**WHAT YOU NEED TO DO**
The required output is the line containing "2. Buat branch" followed by each line through the end of the data below, repeated exactly and with nothing added.

**RECORDED DATA**
==============================

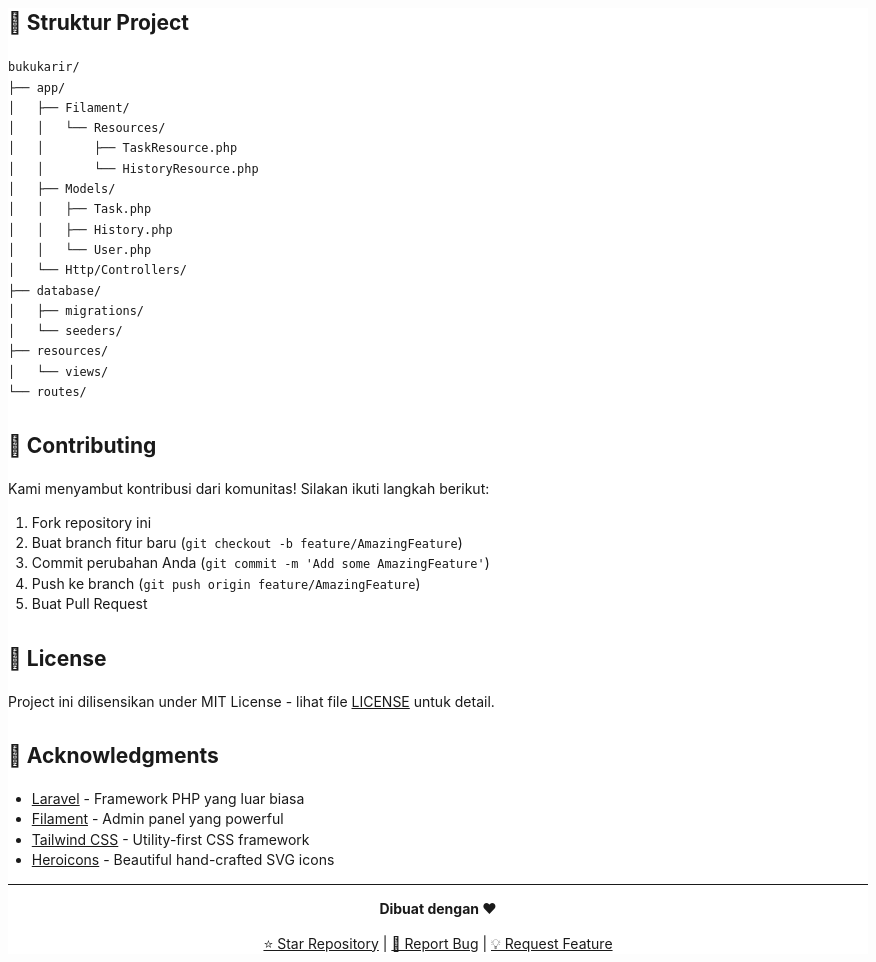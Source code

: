 ## 📁 Struktur Project

```
bukukarir/
├── app/
│   ├── Filament/
│   │   └── Resources/
│   │       ├── TaskResource.php
│   │       └── HistoryResource.php
│   ├── Models/
│   │   ├── Task.php
│   │   ├── History.php
│   │   └── User.php
│   └── Http/Controllers/
├── database/
│   ├── migrations/
│   └── seeders/
├── resources/
│   └── views/
└── routes/
```

## 🤝 Contributing

Kami menyambut kontribusi dari komunitas! Silakan ikuti langkah berikut:

1. Fork repository ini
2. Buat branch fitur baru (`git checkout -b feature/AmazingFeature`)
3. Commit perubahan Anda (`git commit -m 'Add some AmazingFeature'`)
4. Push ke branch (`git push origin feature/AmazingFeature`)
5. Buat Pull Request

## 📄 License

Project ini dilisensikan under MIT License - lihat file [LICENSE](LICENSE) untuk detail.


## 🙏 Acknowledgments

- [Laravel](https://laravel.com) - Framework PHP yang luar biasa
- [Filament](https://filamentphp.com) - Admin panel yang powerful
- [Tailwind CSS](https://tailwindcss.com) - Utility-first CSS framework
- [Heroicons](https://heroicons.com) - Beautiful hand-crafted SVG icons


---

<div align="center">

**Dibuat dengan ❤️**

[⭐ Star Repository](https://github.com/sfauzi/book-career) | [🐛 Report Bug](https://github.com/sfauzi/book-career/issues) | [💡 Request Feature](https://github.com/sfauzi/book-career/issues)

</div>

==============================

**WRITTEN SOLUTION**
2. Buat branch fitur baru (`git checkout -b feature/AmazingFeature`)
3. Commit perubahan Anda (`git commit -m 'Add some AmazingFeature'`)
4. Push ke branch (`git push origin feature/AmazingFeature`)
5. Buat Pull Request

## 📄 License

Project ini dilisensikan under MIT License - lihat file [LICENSE](LICENSE) untuk detail.


## 🙏 Acknowledgments

- [Laravel](https://laravel.com) - Framework PHP yang luar biasa
- [Filament](https://filamentphp.com) - Admin panel yang powerful
- [Tailwind CSS](https://tailwindcss.com) - Utility-first CSS framework
- [Heroicons](https://heroicons.com) - Beautiful hand-crafted SVG icons


---

<div align="center">

**Dibuat dengan ❤️**

[⭐ Star Repository](https://github.com/sfauzi/book-career) | [🐛 Report Bug](https://github.com/sfauzi/book-career/issues) | [💡 Request Feature](https://github.com/sfauzi/book-career/issues)

</div>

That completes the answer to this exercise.